▶ [RECORDS SUPPLIED]:
____

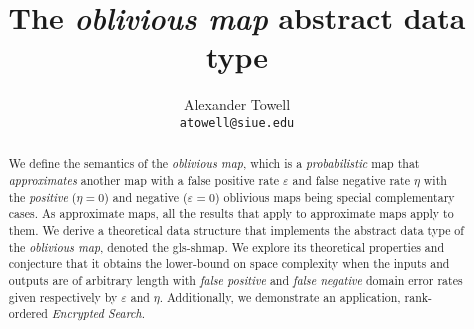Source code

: \documentclass{article}
\title
{
    The \emph{oblivious map} abstract data type
}
\author
{
    Alexander Towell\\
    \texttt{atowell@siue.edu}
}
\date{}
\begin{document}
\maketitle
\begin{abstract}
We define the semantics of the \emph{oblivious map}, which is a \emph{probabilistic} map that \emph{approximates} another map with a false positive rate $\varepsilon$ and false negative rate $\eta$ with the \emph{positive} ($\eta = 0$) and negative ($\varepsilon = 0$) oblivious maps being special complementary cases. As approximate maps, all the results that apply to approximate maps apply to them. We derive a theoretical data structure that implements the abstract data type of the \emph{oblivious map}, denoted the \gls{gls-shmap}. We explore its theoretical properties and conjecture that it obtains the lower-bound on space complexity when the inputs and outputs are of arbitrary length with \emph{false positive} and \emph{false negative} domain error rates given respectively by $\varepsilon$ and $\eta$. Additionally, we demonstrate an application, rank-ordered \emph{Encrypted Search}.
\end{abstract}

\tableofcontents
\listoffigures
\listofalgorithms







\printglossary

\end{document}
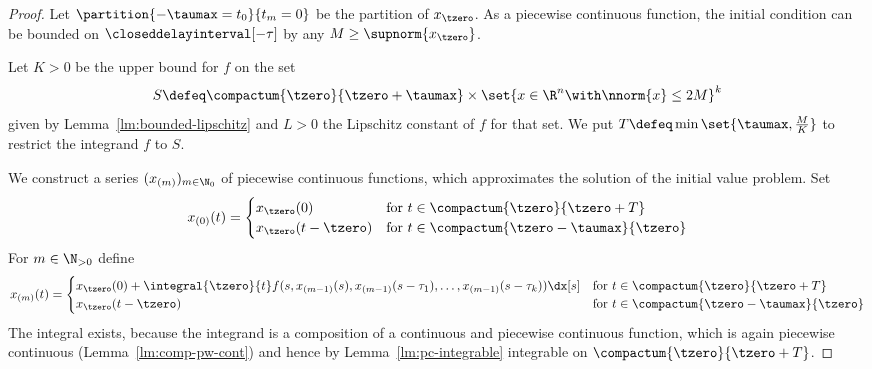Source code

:     
    \begin{proof}
        Let $\partition{-\taumax=t_0}{t_m=0}$ be the partition of $x_{\tzero}$. As a piecewise continuous function, the initial condition can be bounded on $\closeddelayinterval[-\tau]$ by any $M\geq \supnorm{x_\tzero}$.
        
        
        Let $K>0$ be the upper bound for $f$ on the set
        \begin{equation*}
            S\defeq\compactum{\tzero}{\tzero+\taumax} \times \set{x\in\R^n\with \nnorm{x}\leq 2M}^k
        \end{equation*}
        given by Lemma~\ref{lm:bounded-lipschitz} and $L>0$ the Lipschitz constant of $f$ for that set.
        We put $T\defeq\min\set{\taumax,\frac{M}{K}}$ to restrict the integrand $f$ to $S$.

        We construct a series $(x_{(m)})_{m\in\N_0}$ of piecewise continuous functions, which approximates the solution of the initial value problem.
        Set
        \begin{equation*}
            x_{(0)}(t)= \begin{cases}
                x_\tzero(0) & \text{for } t\in\compactum{\tzero}{\tzero+T}\\
                x_\tzero(t-\tzero) & \text{for } t\in\compactum{\tzero-\taumax}{\tzero}
            \end{cases}
        \end{equation*}
        For $m\in\N_{>0}$ define
        \begin{equation*}
            x_{(m)}(t)= \begin{cases}
                x_\tzero(0) + \integral{\tzero}{t}
                f(s,x_{(m-1)}(s),x_{(m-1)}(s-\tau_1),\ldots,x_{(m-1)}(s-\tau_k))\dx[s] & \text{for } t\in\compactum{\tzero}{\tzero+T}\\
                x_\tzero(t-\tzero) & \text{for } t\in\compactum{\tzero-\taumax}{\tzero}
            \end{cases}
        \end{equation*}
        The integral exists, because the integrand is a composition of a continuous and piecewise continuous function, which is again piecewise continuous (Lemma~\ref{lm:comp-pw-cont}) and hence by Lemma~\ref{lm:pc-integrable} integrable on $\compactum{\tzero}{\tzero+T}$.


\end{proof}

____

▶ [YOUR TASK]: Leave out the pictures, and write out all the remaining data above exactly.

▶ [REPLY]:
Source code

: \documentclass{article}
\title
{
    The \emph{oblivious map} abstract data type
}
\author
{
    Alexander Towell\\
    \texttt{atowell@siue.edu}
}
\date{}
\begin{document}
\maketitle
\begin{abstract}
We define the semantics of the \emph{oblivious map}, which is a \emph{probabilistic} map that \emph{approximates} another map with a false positive rate $\varepsilon$ and false negative rate $\eta$ with the \emph{positive} ($\eta = 0$) and negative ($\varepsilon = 0$) oblivious maps being special complementary cases. As approximate maps, all the results that apply to approximate maps apply to them. We derive a theoretical data structure that implements the abstract data type of the \emph{oblivious map}, denoted the \gls{gls-shmap}. We explore its theoretical properties and conjecture that it obtains the lower-bound on space complexity when the inputs and outputs are of arbitrary length with \emph{false positive} and \emph{false negative} domain error rates given respectively by $\varepsilon$ and $\eta$. Additionally, we demonstrate an application, rank-ordered \emph{Encrypted Search}.
\end{abstract}

\tableofcontents
\listoffigures
\listofalgorithms







\printglossary

\end{document}
Source code

:     
    \begin{proof}
        Let $\partition{-\taumax=t_0}{t_m=0}$ be the partition of $x_{\tzero}$. As a piecewise continuous function, the initial condition can be bounded on $\closeddelayinterval[-\tau]$ by any $M\geq \supnorm{x_\tzero}$.
        
        
        Let $K>0$ be the upper bound for $f$ on the set
        \begin{equation*}
            S\defeq\compactum{\tzero}{\tzero+\taumax} \times \set{x\in\R^n\with \nnorm{x}\leq 2M}^k
        \end{equation*}
        given by Lemma~\ref{lm:bounded-lipschitz} and $L>0$ the Lipschitz constant of $f$ for that set.
        We put $T\defeq\min\set{\taumax,\frac{M}{K}}$ to restrict the integrand $f$ to $S$.

        We construct a series $(x_{(m)})_{m\in\N_0}$ of piecewise continuous functions, which approximates the solution of the initial value problem.
        Set
        \begin{equation*}
            x_{(0)}(t)= \begin{cases}
                x_\tzero(0) & \text{for } t\in\compactum{\tzero}{\tzero+T}\\
                x_\tzero(t-\tzero) & \text{for } t\in\compactum{\tzero-\taumax}{\tzero}
            \end{cases}
        \end{equation*}
        For $m\in\N_{>0}$ define
        \begin{equation*}
            x_{(m)}(t)= \begin{cases}
                x_\tzero(0) + \integral{\tzero}{t}
                f(s,x_{(m-1)}(s),x_{(m-1)}(s-\tau_1),\ldots,x_{(m-1)}(s-\tau_k))\dx[s] & \text{for } t\in\compactum{\tzero}{\tzero+T}\\
                x_\tzero(t-\tzero) & \text{for } t\in\compactum{\tzero-\taumax}{\tzero}
            \end{cases}
        \end{equation*}
        The integral exists, because the integrand is a composition of a continuous and piecewise continuous function, which is again piecewise continuous (Lemma~\ref{lm:comp-pw-cont}) and hence by Lemma~\ref{lm:pc-integrable} integrable on $\compactum{\tzero}{\tzero+T}$.


\end{proof}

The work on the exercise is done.